We each have different strategies for coping with stress. Some strategies are more helpful, and other strategies are less helpful. What kinds of things do you do in order to cope? Maybe you turn to exercise, or talking a problem over with a friend. Perhaps you cope by trying to control the situation, or escaping through drugs or alcohol.

Life gets stressful for all of us, so it’s pretty normal to use our coping strategies to deal with tough problems. But sometimes coping happens automatically. We’re so used to using a certain coping strategy that it becomes our ‘go-to.’ We might do it without even thinking about it, or understanding what is going on inside of us.

Today I want you to think about the idea that your coping strategies are protecting you from something. You are using the coping strategy to make sure something bad doesn’t happen. Sometimes the coping strategy works, and sometimes it doesn’t. (Sometimes it even makes your situation worse.) But we use coping strategies for a reason, and the reason is usually to protect us from something bad happening.

Sometimes it can be helpful to identify what is going on underneath our coping strategy. In other words, what is the coping strategy protecting us from? This can lead to important learning and growth by uncovering a core issue that we are dealing with.

Here is a 3-step process to identify what is going on underneath your coping strategy.
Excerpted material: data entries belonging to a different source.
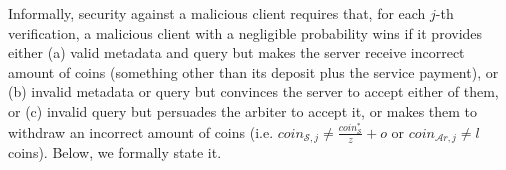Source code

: 
 
 
 
Informally, security against a malicious client requires that, for each  $j$-th verification, a malicious client with a negligible probability  wins if it provides either (a) valid metadata and query but makes the server receive incorrect amount of coins (something other than its deposit plus the service payment), or (b) invalid metadata or query but convinces the server to accept either of them, or (c) invalid query but persuades the arbiter to accept it, or  makes them to withdraw an incorrect amount of coins (i.e. $coin_{\scriptscriptstyle\mathcal{S},j}\neq \frac{coin_{\scriptscriptstyle\mathcal S}^{\scriptscriptstyle*}}{z}+o$ or  $coin_{\scriptscriptstyle\mathcal{A}r,j}\neq l$ coins). Below, we formally state it. 
 
 
 
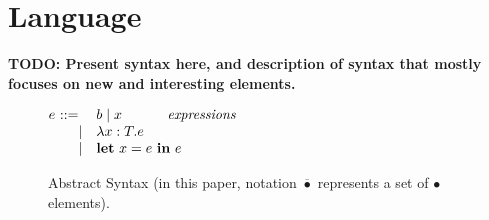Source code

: \section{Language}
\label{sec:syntax}


{\bf TODO: Present syntax here, and description of syntax that mostly 
focuses on new and interesting elements.}

\begin{figure}[t]
\begin{center}
$\begin{array}{@{}l@{~}l@{\quad}l@{\!\!\!\!\!\!}r}
e &  ::= & b \mid x & \emph{expressions} \\
&\ \ \ \   \mid & \lambda x:T.e \\
&\ \ \ \   \mid & \textbf{let}~x=e~\textbf{in}~e \\
\end{array}
$
\end{center}
\caption{Abstract Syntax (in this paper, notation
$\overline{\bullet}$ represents a set of $\bullet$ elements).}
\label{fig-syntax}
\end{figure}



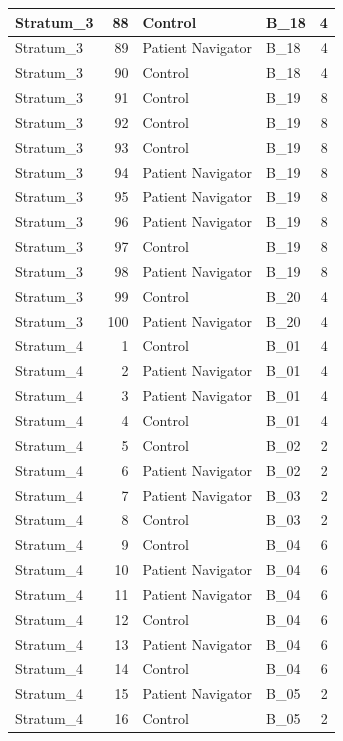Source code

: \documentclass[
]{book}
\begin{document}
\begin{table}[H]
\begin{tabular}{l|r|l|l|r}
\hline
Stratum\_3 & 88 & Control & B\_18 & 4\\
\hline
Stratum\_3 & 89 & Patient Navigator & B\_18 & 4\\
\hline
Stratum\_3 & 90 & Control & B\_18 & 4\\
\hline
Stratum\_3 & 91 & Control & B\_19 & 8\\
\hline
Stratum\_3 & 92 & Control & B\_19 & 8\\
\hline
Stratum\_3 & 93 & Control & B\_19 & 8\\
\hline
Stratum\_3 & 94 & Patient Navigator & B\_19 & 8\\
\hline
Stratum\_3 & 95 & Patient Navigator & B\_19 & 8\\
\hline
Stratum\_3 & 96 & Patient Navigator & B\_19 & 8\\
\hline
Stratum\_3 & 97 & Control & B\_19 & 8\\
\hline
Stratum\_3 & 98 & Patient Navigator & B\_19 & 8\\
\hline
Stratum\_3 & 99 & Control & B\_20 & 4\\
\hline
Stratum\_3 & 100 & Patient Navigator & B\_20 & 4\\
\hline
Stratum\_4 & 1 & Control & B\_01 & 4\\
\hline
Stratum\_4 & 2 & Patient Navigator & B\_01 & 4\\
\hline
Stratum\_4 & 3 & Patient Navigator & B\_01 & 4\\
\hline
Stratum\_4 & 4 & Control & B\_01 & 4\\
\hline
Stratum\_4 & 5 & Control & B\_02 & 2\\
\hline
Stratum\_4 & 6 & Patient Navigator & B\_02 & 2\\
\hline
Stratum\_4 & 7 & Patient Navigator & B\_03 & 2\\
\hline
Stratum\_4 & 8 & Control & B\_03 & 2\\
\hline
Stratum\_4 & 9 & Control & B\_04 & 6\\
\hline
Stratum\_4 & 10 & Patient Navigator & B\_04 & 6\\
\hline
Stratum\_4 & 11 & Patient Navigator & B\_04 & 6\\
\hline
Stratum\_4 & 12 & Control & B\_04 & 6\\
\hline
Stratum\_4 & 13 & Patient Navigator & B\_04 & 6\\
\hline
Stratum\_4 & 14 & Control & B\_04 & 6\\
\hline
Stratum\_4 & 15 & Patient Navigator & B\_05 & 2\\
\hline
Stratum\_4 & 16 & Control & B\_05 & 2\\

\end{tabular}
\end{table}
\end{document}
  1. Identify the coping strategy. The first step is to identify the coping strategy. This can be difficult, because sometimes our coping strategies are automatic. We just use our coping strategy when we are feeling stressed, and might not think a lot about it. Any time you feel compelled to do something, or do something in reaction to something stressful that happened in your life, you are probably using a coping strategy. Popular coping strategies include positive things like exercise, journaling, talking with a friend, and meditation, but also negative things like alcohol, drugs, overeating, and cutting.
  2. Ask yourself ‘What would happen if?’ The second step is to think about what the coping strategy is protecting you from. What bad thing might happen in your life if you didn’t use the coping strategy? Asking yourself the ‘What would happen if…’ question can identify what is going on underneath the coping strategy. Often there is fear underneath our coping strategy. We might be scared that we would lose control, or that we would find out we are incompetent or unlovable. Even if there are consequences associated with our coping strategy, those consequences might be better than the terrible thing that our coping strategy is protecting us from.
  3. Do some work around the underlying issue. There might be some work to be done around the issue that is underneath the coping strategy. If you are seeing a counselor, this might be a good topic to discuss in counseling. If you are in a small group, this might be a good issue to address in the group. Or it might be a good thing to journal about, or read a book about.

Discussion: What are your ‘go to’ coping strategies? What might be going on underneath these coping strategies? What are your coping strategies protecting you from?